Eventually I found in the mdadm man page

Normally mdadm will not allow creation of an array with only one device, and will try to create a raid5 array with one missing drive (as this makes the initial resync work faster). With --force, mdadm will not try to be so clever.

The mdadm code enlightens me a bit more

/* If this is  raid5, we want to configure the last active slot
 * as missing, so that a reconstruct happens (faster than re-parity)

But I'm still wondering why. I think I understand from following the code (if you know the code, please correct any mis-assumptions). Firstly, md.c schedules a resync when it notices things are out of sync, like when an array is created and the drives are not marked in sync or when there is a missing drive and a spare.

md goes through the sectors in the disk one by one (doing a bit of rate limiting) and calls sync_request for the underlying RAID layer for each sector. For RAID5 this firstly converts the sector into a stripe and sets some flags on that stripe (STRIPE_SYNCING). Each stripe structure has a buffer for each disk in the array, amongst other things (struct stripe_head in include/linux/raid/raid5.h). It then calls handle_stripe to, well, handle the stripe.

/* maybe we need to check and possibly fix the parity for this stripe
 * Any reads will already have been scheduled, so we just see if enough data
 * is available
 */
if (syncing && locked == 0 &&
    !test_bit(STRIPE_INSYNC, &sh->state) && failed <= 1) {
    set_bit(STRIPE_HANDLE, &sh->state);
    if (failed == 0) {
        char *pagea;
        if (uptodate != disks)
            BUG();
        compute_parity(sh, CHECK_PARITY);
        uptodate--;
        pagea = page_address(sh->dev[sh->pd_idx].page);
        if ((*(u32*)pagea) == 0 &&
            !memcmp(pagea, pagea+4, STRIPE_SIZE-4)) {
            /* parity is correct (on disc, not in buffer any more) */
            set_bit(STRIPE_INSYNC, &sh->state);
        }
    }
    if (!test_bit(STRIPE_INSYNC, &sh->state)) {
        if (failed==0)
            failed_num = sh->pd_idx;
        /* should be able to compute the missing block and write it to spare */
        if (!test_bit(R5_UPTODATE, &sh->dev[failed_num].flags)) {
            if (uptodate+1 != disks)
                BUG();
            compute_block(sh, failed_num);
            uptodate++;
        }
        if (uptodate != disks)
            BUG();
        dev = &sh->dev[failed_num];
        set_bit(R5_LOCKED, &dev->flags);
        set_bit(R5_Wantwrite, &dev->flags);
        locked++;
        set_bit(STRIPE_INSYNC, &sh->state);
        set_bit(R5_Syncio, &dev->flags);
    }
}

We can inspect one particular part of that code that can get triggered if we're running a sync. If we don't have a failed drive (e.g. failed == 0) then we call into compute_parity to check the parity of the current stripe sh (for stripe header). If the parity is correct, then we flag the stripe as in sync, and carry on.

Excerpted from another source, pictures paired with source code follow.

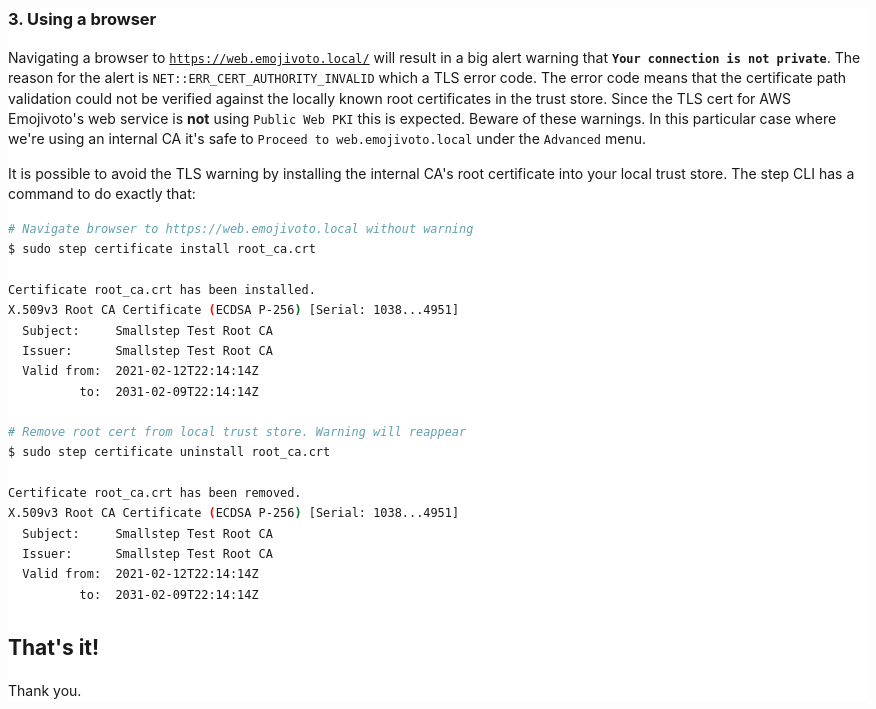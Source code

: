 ### 3. Using a browser

Navigating a browser to [`https://web.emojivoto.local/`](https://web.emojivoto.local/) will result in a big alert warning that **`Your connection is not private`**. The reason for the alert is `NET::ERR_CERT_AUTHORITY_INVALID` which a TLS error code. The error code means that the certificate path validation could not be verified against the locally known root certificates in the trust store. 
Since the TLS cert for AWS Emojivoto's web service is **not** using `Public Web PKI` this is expected. Beware of these warnings. In this particular case where we're using an internal CA it's safe to `Proceed to web.emojivoto.local` under the `Advanced` menu.

It is possible to avoid the TLS warning by installing the internal CA's root certificate into your local trust store. The step CLI has a command to do exactly that:

```bash
# Navigate browser to https://web.emojivoto.local without warning
$ sudo step certificate install root_ca.crt

Certificate root_ca.crt has been installed.
X.509v3 Root CA Certificate (ECDSA P-256) [Serial: 1038...4951]
  Subject:     Smallstep Test Root CA
  Issuer:      Smallstep Test Root CA
  Valid from:  2021-02-12T22:14:14Z
          to:  2031-02-09T22:14:14Z

# Remove root cert from local trust store. Warning will reappear
$ sudo step certificate uninstall root_ca.crt

Certificate root_ca.crt has been removed.
X.509v3 Root CA Certificate (ECDSA P-256) [Serial: 1038...4951]
  Subject:     Smallstep Test Root CA
  Issuer:      Smallstep Test Root CA
  Valid from:  2021-02-12T22:14:14Z
          to:  2031-02-09T22:14:14Z
```

## That's it!

Thank you.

However, if the parity is incorrect, we will fall out to the next if statement. The first if checks if we have a failed drive; if we don't then we flag the failed drive as the disk with the parity for this stripe (sh->pd_idx). This is where the optimisation comes in -- if we have a failed drive then we pass it in directly to compute_block meaning that we will always be bringing the "failed" disk into sync with the other drives. We then set some flags so that the lower layers know to write out that drive.

The alternative is to update the parity, which in RAID5 is spread across the disks. This means you're constantly stuffing up nice sequential reads by making the disks seek backwards to write parity for previous stripes. Under this scheme, for a situation where parity is mostly wrong (e.g. creating a new array) you just read from the other drives and bring that failed drive into sync with the others. Thus the only disk doing the writing is the spare that is being rebuilt, and it is writing in a nice, sequential manner. And the other disks are reading in a nice sequential manner too. Ingenious huh!

I did run this by Neil Brown to make sure I wasn't completely wrong, and he pointed me to a recent email where he explains things. If anyone knows, he does!